Suffolk Police Commissioner Geraldine Hart said she has hired a part-time civilian liaison to work with the community as part of the department’s ongoing outreach to the county’s Latino residents.
Lizbeth Carrillo, 31, of Patchogue, will earn $22,044 in the newly created position. She started in mid-September.
Carrillo, who also works for the St. Francis de Sales Parish in Patchogue as its social ministry outreach director and serves on Patchogue’s zoning board, previously worked for Legal Translation Services and volunteered for Pronto Long Island Inc. She immigrated to the United States from Ecuador with her parents when she was 5 years old and acted as an interpreter for friends and family members.
“I can relate to them,” Carrillo said of the county’s Latino residents. “I would like to be the direct line to them and to the police department.”
Hart said she found Carrillo in the summer when she was serving as a volunteer with Fifth Precinct Insp. William Silva, helping engage with Hispanic residents in person and through social media. Carrillo now works at police headquarters in Yaphank.
“She’s about 30 feet from my office,” said Hart, who hopes to make the position full time. “I look forward to her input and her insight.”
Some community advocates said they feared Carrillo would only serve as a mouthpiece for the department and would not be involved in policy discussions.
“We’re happy to have someone looking at this issue” but community groups should have had more input in crafting Carrillo’s role, said Patrick Young, program director for the Central American Refugee Center in Hempstead and Brentwood, adding he hopes Carrillo can affect policy changes within the department and not just be creating “propaganda” multimedia presentations.
Though frustrated they were not part of the selection process, other advocates saw Carrillo’s hire as a positive move. But they cautioned the police department has to work harder with minority residents, 10 years after the hate-crime killing of Marcelo Lucero, who also emigrated from Ecuador.
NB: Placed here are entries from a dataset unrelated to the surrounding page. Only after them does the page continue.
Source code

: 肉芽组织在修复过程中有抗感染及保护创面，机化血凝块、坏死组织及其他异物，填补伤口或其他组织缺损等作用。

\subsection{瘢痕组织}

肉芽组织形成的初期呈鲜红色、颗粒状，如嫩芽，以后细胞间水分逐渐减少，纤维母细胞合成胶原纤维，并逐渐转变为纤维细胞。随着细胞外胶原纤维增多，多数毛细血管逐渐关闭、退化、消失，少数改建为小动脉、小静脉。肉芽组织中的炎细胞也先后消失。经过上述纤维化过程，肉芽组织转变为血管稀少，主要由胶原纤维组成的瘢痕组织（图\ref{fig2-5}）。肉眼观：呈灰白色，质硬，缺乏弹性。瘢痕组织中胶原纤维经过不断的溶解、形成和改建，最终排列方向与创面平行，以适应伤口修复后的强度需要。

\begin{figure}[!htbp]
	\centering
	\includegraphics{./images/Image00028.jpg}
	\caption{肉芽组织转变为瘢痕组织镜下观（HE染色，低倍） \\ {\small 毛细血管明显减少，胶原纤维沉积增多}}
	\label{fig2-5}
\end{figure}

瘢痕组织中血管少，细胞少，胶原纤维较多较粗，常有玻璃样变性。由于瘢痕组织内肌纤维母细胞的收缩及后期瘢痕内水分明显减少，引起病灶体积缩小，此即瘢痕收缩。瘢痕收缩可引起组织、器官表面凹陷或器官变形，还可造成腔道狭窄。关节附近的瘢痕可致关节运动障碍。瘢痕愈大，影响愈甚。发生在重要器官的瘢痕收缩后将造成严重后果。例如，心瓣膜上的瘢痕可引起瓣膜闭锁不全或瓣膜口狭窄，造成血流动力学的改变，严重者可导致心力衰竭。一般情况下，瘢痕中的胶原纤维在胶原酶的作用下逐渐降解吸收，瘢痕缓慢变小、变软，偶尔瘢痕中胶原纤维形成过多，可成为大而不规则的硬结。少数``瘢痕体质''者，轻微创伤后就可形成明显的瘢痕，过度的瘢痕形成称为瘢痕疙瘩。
“It’s a long time coming and there’s a lot more that needs to be done,” said Cheryl Keshner, a community advocate in the Empire Justice Center’s Long Island office and founder of Long Island Language Advocates Coalition.
Suffolk Legis. Monica Martinez (D-Brentwood) said she hopes the new liaison can continue to bridge gaps between the police department and the Hispanic community. “This should have taken place a long time ago,” she said.
“It’s a step in the right direction,” said Martha Maffei, executive director of SEPA Mujer, a Patchogue-based Latina immigrant advocacy group. “I think the intention is good but it’s not enough.”
In her new job, Carrillo conducts “proactive” outreach to county residents, community groups, neighborhood watch associations, houses of worship and local businesses and attends community meetings and events. She will also be responsible for creating multimedia content in Spanish.
Her hire comes amid an ongoing federal review of the department in the wake of Lucero’s killing. The U.S. Department of Justice released its most recent report earlier this month, stating that the department has made substantial progress in some parts of its interactions with the Hispanic community but is still not fully compliant with the terms of a settlement agreement between the two agencies.
Advocates said the community still mistrusts Suffolk police and residents believe officers work with U.S. Department of Homeland Security’s Immigration and Customs Enforcement and fear reporting crimes because of implicit bias within the department.
Hart denies working with ICE to deport residents but she said the department works with other agencies to keep residents safe. “We are here to partners with our communities to keep all of our residents safe, regardless of their neighborhood or their ZIP code, and we are here to work together,” she said.
Hart said she began her search for a Hispanic liaison in April when she became police commissioner. She said she wanted a member of the Hispanic community who could identify with them while also bringing a “unique perspective” to her staff.
Carrillo said she understands why Latino residents are afraid to report crimes to the police and hopes she can explain to them how the system works. She and Hart have planned videos where police explain how to file hate crime reports or internal affairs complaints. She added that there is a lot of misinformation in the community and she wants to clear some of that up.
“I cannot imagine being a victim and not reaching out because the fear of the unknown,” Carrillo said. “I’m here working for my community and the minority community.”